Despite its lower performance in preventing all COVID-19 cases, the Johnson & Johnson vaccine would have significant advantages over its Pfizer-BioNTech and Moderna rivals. It requires only one shot, which would simplify and speed the vaccine campaign. In addition, it is stable at refrigerated temperatures, unlike the other vaccines, which must be frozen at ultracold temperatures when shipped and stored before use.
The FDA cleared the Pfizer-BioNTech vaccine on Dec. 11 and the Moderna vaccine a week later. But their rollout has been frustratingly slow and cumbersome, and public health officials have hungered for another vaccine to bolster the supply.
As of Friday morning, the government had distributed 49.2 million doses of both vaccines but only 27.9 million shots have been administered, according to the Centers for Disease Control and Prevention. President Biden, under intense pressure to accelerate the rollout, has vowed to take steps to ensure that 300 million Americans are vaccinated by the end of the summer.
His administration said Tuesday it was seeking to buy an additional 100 million doses each of the Pfizer and Moderna vaccines. That would increase available supply by 50 percent, bringing the total to 600 million doses by the summer.
Advertisement
Given the supply shortage, Dr. Paul Offit, a pediatrician specializing in infectious diseases at Children’s Hospital of Philadelphia, called the results of Johnson & Johnson’s trial “incredibly encouraging.”
“If you could walk into any grocery store anywhere and get an mRNA vaccine at your whim, that would be great, but we don’t live in that world right now,” said Offit, who sits on an advisory panel of outside experts that recommended the FDA clear the first two vaccines and is expected to consider Johnson & Johnson’s request. “The goal of this vaccine is to keep you out of the hospital and to keep you from dying.”
If the vaccine is cleared for emergency use, it might be deployed in regions of the country where local officials say residents are unlikely to adhere to a two-shot regimen or where clinics are struggling to satisfy the frigid storage requirements of the first two vaccines.
The Johnson & Johnson vaccine is one of six experimental vaccines that received billions of dollars in funding through the federal Operation Warp Speed program.

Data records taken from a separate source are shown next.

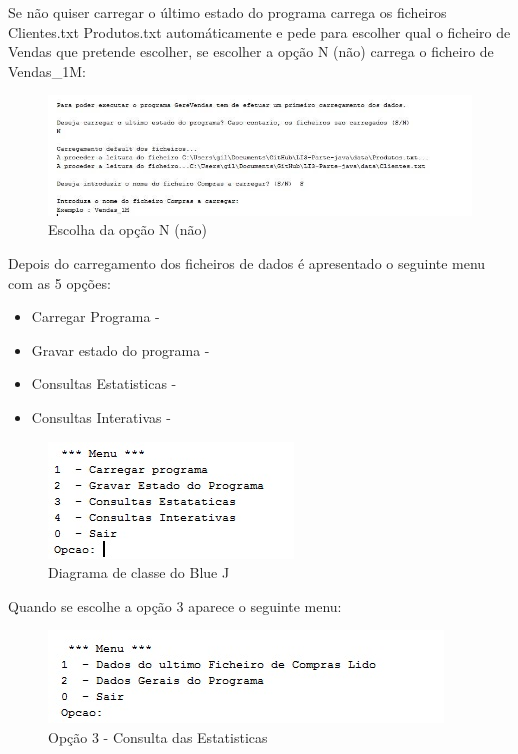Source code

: Se não quiser carregar o último estado do programa carrega os ficheiros Clientes.txt Produtos.txt automáticamente e pede para escolher qual o ficheiro de Vendas que pretende escolher, se escolher a opção N (não) carrega o ficheiro de Vendas\_1M: 

\begin{figure}[h!]
	\includegraphics[scale=0.65]{menunao.jpg}  
	\caption{Escolha da opção N (não) }  
\end{figure}

Depois do carregamento dos ficheiros de dados é apresentado o seguinte menu com as 5 opções: 


\begin{itemize}
	\item Carregar Programa - 
	\item Gravar estado do programa - 
	\item Consultas Estatisticas - 
	\item Consultas Interativas  - 
\end{itemize}


\newpage	
\begin{figure}[h!]
	\includegraphics[scale=1.5]{MenuInicial.jpg}  
	\caption{Diagrama de classe do Blue J }  
\end{figure}

Quando se escolhe a opção 3 aparece o seguinte menu: 
\begin{figure}[h!]
	\includegraphics[scale=1]{ConsultasEstatisticas.jpg}  
	\caption{Opção 3 - Consulta das Estatisticas }  
\end{figure}

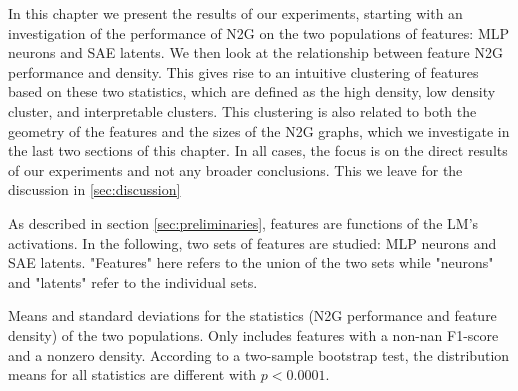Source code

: In this chapter we present the results of our experiments, starting with an investigation of the performance of \ac{N2G} on the two populations of features: \ac{MLP} neurons and \ac{SAE} latents.
We then look at the relationship between feature \ac{N2G} performance and density.
This gives rise to an intuitive clustering of features based on these two statistics, which are defined as the high density, low density cluster, and interpretable clusters.
This clustering is also related to both the geometry of the features and the sizes of the \ac{N2G} graphs, which we investigate in the last two sections of this chapter.
In all cases, the focus is on the direct results of our experiments and not any broader conclusions.
This we leave for the discussion in \autoref{sec:discussion}

As described in section \ref{sec:preliminaries}, features are functions of the \ac{LM}'s activations.
In the following, two sets of features are studied: \ac{MLP} neurons and \ac{SAE} latents.
"Features" here refers to the union of the two sets while "neurons" and "latents" refer to the individual sets.



\begin{table}[ht]
    \centering
    
    \caption{Means and standard deviations for the statistics (N2G performance and feature density) of the two populations. Only includes features with a non-nan F1-score and a nonzero density. According to a two-sample bootstrap test, the distribution means for all statistics are different with $p<0.0001$.}
    \label{tab:distributions}
\end{table}

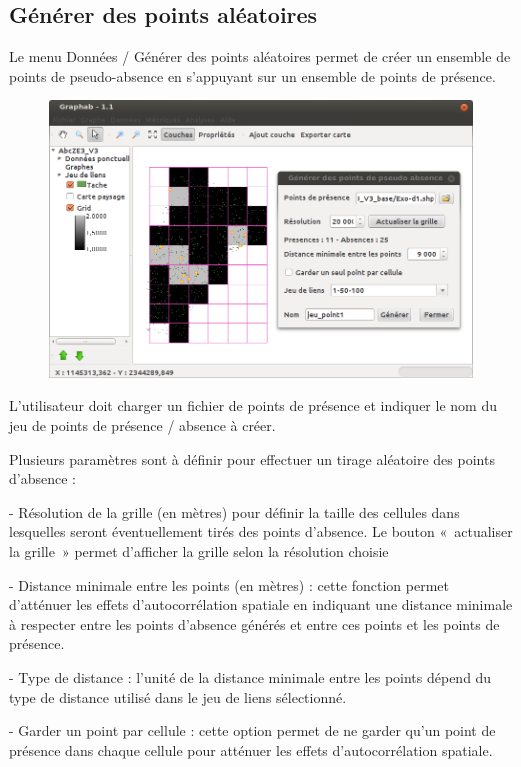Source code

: \documentclass{article}
\begin{document}
\subsection{Générer des points aléatoires}

Le menu Données / Générer des points aléatoires permet de créer un ensemble de points de pseudo-absence en s’appuyant sur un ensemble de points de présence.

\begin{figure}[H]
	\includegraphics[scale=0.5]{img/manual-fr_img14.png} 
\end{figure}

L’utilisateur doit charger un fichier de points de présence et indiquer le nom du jeu de points de présence / absence à créer.

Plusieurs paramètres sont à définir pour effectuer un tirage aléatoire des points d’absence :

{}- Résolution de la grille (en mètres) pour définir la taille des cellules dans lesquelles seront éventuellement tirés des points d’absence. Le bouton «~actualiser la grille~» permet d’afficher la grille selon la résolution choisie

{}- Distance minimale entre les points (en mètres) : cette fonction permet d’atténuer les effets d’autocorrélation spatiale en indiquant une distance minimale à respecter entre les points d’absence générés et entre ces points et les points de présence. 

{}- Type de distance : l’unité de la distance minimale entre les points dépend du type de distance utilisé dans le jeu de liens sélectionné.

{}- Garder un point par cellule : cette option permet de ne garder qu’un point de présence dans chaque cellule pour atténuer les effets d’autocorrélation spatiale.
\end{document}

That government effort picked up much of the development and manufacturing costs in the hopes of speeding regulatory approval and deployment.
The government will pay Johnson & Johnson more than $1 billion for 100 million doses and has an option to buy 200 million additional doses. The company has set a goal of providing 1 billion doses worldwide this year and will do so on a nonprofit basis during the pandemic.
Advertisement
The Johnson & Johnson vaccine relies on a design that Barouch pioneered nearly 20 years ago for two experimental vaccines that have shown promise against HIV and Zika, and a third vaccine that won approval from the European Union in July to prevent Ebola.
It uses a harmless and relatively rare cold virus, adenovirus serotype 26 ― or Ad26 ― as a Trojan horse to deliver part of the distinctive spike protein on the coronavirus surface into cells to trigger an immune response without making people sick.
After Barouch’s researchers tested it on animals in the spring, Johnson & Johnson launched an early-stage trial on about 1,000 volunteers during the summer. Updated results published this month in the New England Journal of Medicine showed that the vaccine generated antibodies in the blood after one shot, but that two doses produced more. Johnson & Johnson is running a second late-stage trial involving 30,000 volunteers to test the two-shot regimen.
Peter Hotez, dean of the National School of Tropical Medicine at Baylor College of Medicine and an authority on vaccines, said he found the results “really promising.” He added that he suspects that two shots of the Johnson & Johnson vaccine would provide “durable protection at least as good” as the two-shot vaccines from Pfizer and Moderna.
“I hope we can scale production and get this to the American people soon,” he said in an e-mail.